The standout feature of ShotHotspot has got to be the search functionality that they have built into the site. Much like Stuck on Earth the photographs they are using come from Flickr and Panoramio, but unlike Stuck on Earth and other outlets ShotHotspot allows you to search based on keywords, style of photography, location distance, and gives you full control over how strong the matching system should be.
As if that wasn’t enough, it gets even better!. Say you’re not exactly sure what the location that you want to search is called, but you have a general idea of where it is located on a map, you can simply draw a box and search only within that box for photographs taken there and still have access to the various filtering options.
By far they have one of the best search engines I’ve come across for finding locations to photograph, and with time it will only get better.
One of the problems with pulling data from sites like Flickr and Panoramio is that you rely on the accuracy of the photographer’s location data and key wording. ShotHotspot occasionally will ask for your help in order to help make the location data better. It does this through a simple “Help us Out” box that asks for various information about the location that you are currently browsing.
On top of crowdsourcing for location corrections, ShotHotspot also allows its users to add hotspot locations to their database and edit information about current hotspots that they currently store. This allows for a massive worldwide approach to finding spots to photograph, and determining which ones are better than others. As a user you can add things like type of suitable photography, best time to visit, equipment required, cost of entry or even a general description of the location.
While the search functionality is probably the best feature of the site there are a couple of other cool additions that only add to the experience. The first of which is that HotShotspot is directly hooked into The Photographer’s Ephemeris. This allows you to get information on sunrise, sunset, anything else you’d like to know about the location with the click of a button.
Finally ShotHotspot has also tapped into the gigantic database of Wikipedia for information about the locations it has in the database.
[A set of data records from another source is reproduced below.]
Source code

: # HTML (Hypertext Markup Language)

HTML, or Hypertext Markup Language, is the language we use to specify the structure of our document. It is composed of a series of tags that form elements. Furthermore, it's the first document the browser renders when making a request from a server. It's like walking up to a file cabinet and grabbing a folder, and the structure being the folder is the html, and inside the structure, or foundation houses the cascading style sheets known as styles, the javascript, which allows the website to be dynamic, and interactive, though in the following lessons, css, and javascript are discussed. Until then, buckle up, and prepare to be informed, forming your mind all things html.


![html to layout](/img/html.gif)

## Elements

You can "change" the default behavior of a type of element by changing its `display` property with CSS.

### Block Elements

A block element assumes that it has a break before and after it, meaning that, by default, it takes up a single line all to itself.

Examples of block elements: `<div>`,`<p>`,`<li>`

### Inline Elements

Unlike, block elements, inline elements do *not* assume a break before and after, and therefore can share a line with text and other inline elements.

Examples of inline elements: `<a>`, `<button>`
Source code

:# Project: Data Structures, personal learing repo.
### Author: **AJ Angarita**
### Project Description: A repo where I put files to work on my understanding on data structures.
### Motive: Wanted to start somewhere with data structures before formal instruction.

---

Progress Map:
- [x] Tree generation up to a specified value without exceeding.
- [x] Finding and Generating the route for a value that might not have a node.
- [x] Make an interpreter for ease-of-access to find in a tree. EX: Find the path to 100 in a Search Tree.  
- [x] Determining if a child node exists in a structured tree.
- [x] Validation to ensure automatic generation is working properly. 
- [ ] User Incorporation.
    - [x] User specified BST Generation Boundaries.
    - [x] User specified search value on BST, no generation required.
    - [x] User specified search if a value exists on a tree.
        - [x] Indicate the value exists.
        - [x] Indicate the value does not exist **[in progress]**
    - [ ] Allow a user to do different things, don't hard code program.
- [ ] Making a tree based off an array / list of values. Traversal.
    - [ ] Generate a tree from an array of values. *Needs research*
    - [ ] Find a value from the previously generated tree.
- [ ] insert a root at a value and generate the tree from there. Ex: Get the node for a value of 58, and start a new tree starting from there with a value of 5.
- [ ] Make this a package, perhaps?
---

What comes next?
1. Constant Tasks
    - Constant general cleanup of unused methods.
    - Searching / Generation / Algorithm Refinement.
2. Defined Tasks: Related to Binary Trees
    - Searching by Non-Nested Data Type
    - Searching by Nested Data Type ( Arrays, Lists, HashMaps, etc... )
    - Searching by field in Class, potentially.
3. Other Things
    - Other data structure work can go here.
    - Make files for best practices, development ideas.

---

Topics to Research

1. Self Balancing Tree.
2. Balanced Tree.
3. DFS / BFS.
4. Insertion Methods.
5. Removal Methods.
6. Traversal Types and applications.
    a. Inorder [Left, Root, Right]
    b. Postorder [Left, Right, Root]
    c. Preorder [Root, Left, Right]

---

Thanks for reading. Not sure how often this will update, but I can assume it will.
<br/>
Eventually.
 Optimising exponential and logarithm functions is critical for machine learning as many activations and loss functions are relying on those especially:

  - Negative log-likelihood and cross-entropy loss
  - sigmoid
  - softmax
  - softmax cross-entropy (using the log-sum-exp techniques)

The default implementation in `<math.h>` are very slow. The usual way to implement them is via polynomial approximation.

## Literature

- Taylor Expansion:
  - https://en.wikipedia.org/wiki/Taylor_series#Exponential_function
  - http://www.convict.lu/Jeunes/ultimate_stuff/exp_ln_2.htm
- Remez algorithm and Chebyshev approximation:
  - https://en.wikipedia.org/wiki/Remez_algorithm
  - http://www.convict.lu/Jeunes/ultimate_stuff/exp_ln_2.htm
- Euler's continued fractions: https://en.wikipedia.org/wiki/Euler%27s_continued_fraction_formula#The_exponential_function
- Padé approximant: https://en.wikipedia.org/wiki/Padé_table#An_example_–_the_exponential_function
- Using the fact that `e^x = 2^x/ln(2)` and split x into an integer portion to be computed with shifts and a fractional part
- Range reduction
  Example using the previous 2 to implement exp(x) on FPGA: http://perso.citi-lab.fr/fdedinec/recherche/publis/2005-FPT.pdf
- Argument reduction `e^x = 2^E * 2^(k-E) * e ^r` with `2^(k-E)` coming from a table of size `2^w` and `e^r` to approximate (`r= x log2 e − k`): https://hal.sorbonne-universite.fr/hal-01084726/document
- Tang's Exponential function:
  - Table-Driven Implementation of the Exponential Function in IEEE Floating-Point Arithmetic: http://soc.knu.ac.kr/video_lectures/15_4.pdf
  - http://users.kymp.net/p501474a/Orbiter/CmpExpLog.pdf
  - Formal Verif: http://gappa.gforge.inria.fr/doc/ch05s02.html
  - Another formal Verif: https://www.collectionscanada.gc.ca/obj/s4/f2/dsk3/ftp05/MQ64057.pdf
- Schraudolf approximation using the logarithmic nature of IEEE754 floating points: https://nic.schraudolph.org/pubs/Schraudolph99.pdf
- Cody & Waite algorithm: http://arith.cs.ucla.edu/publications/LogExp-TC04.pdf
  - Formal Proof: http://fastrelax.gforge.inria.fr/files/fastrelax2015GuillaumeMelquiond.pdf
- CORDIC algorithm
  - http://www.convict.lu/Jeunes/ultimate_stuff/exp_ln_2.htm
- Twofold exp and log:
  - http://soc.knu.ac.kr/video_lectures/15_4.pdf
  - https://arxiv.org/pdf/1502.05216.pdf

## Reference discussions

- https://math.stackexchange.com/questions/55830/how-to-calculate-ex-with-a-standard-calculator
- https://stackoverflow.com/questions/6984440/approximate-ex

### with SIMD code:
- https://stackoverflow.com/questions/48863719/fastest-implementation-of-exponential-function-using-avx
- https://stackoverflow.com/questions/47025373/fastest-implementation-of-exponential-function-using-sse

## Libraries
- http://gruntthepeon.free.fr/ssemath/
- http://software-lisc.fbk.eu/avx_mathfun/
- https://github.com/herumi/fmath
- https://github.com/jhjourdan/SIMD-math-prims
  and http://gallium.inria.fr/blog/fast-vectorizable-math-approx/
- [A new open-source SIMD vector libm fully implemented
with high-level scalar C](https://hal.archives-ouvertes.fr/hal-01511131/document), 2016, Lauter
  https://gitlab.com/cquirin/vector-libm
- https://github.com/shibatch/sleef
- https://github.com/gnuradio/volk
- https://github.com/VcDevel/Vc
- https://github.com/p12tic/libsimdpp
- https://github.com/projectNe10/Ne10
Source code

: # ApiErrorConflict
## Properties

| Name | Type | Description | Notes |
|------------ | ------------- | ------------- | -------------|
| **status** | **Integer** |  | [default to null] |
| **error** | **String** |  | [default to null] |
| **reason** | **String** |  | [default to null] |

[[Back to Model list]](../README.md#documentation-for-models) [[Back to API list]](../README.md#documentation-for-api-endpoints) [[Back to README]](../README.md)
Not every location has a wiki page so you’ll find some that are empty, but more popular locations will have a vast amount of information for you to browse through.
In just a few minutes I found two locations I didn’t even know existed less than 20 miles from my house. I’m not saying that this will happen for everyone, but it’s a great sign for a site that’s only just getting started. Check out ShotHotspot and then come back here and let me know what you think.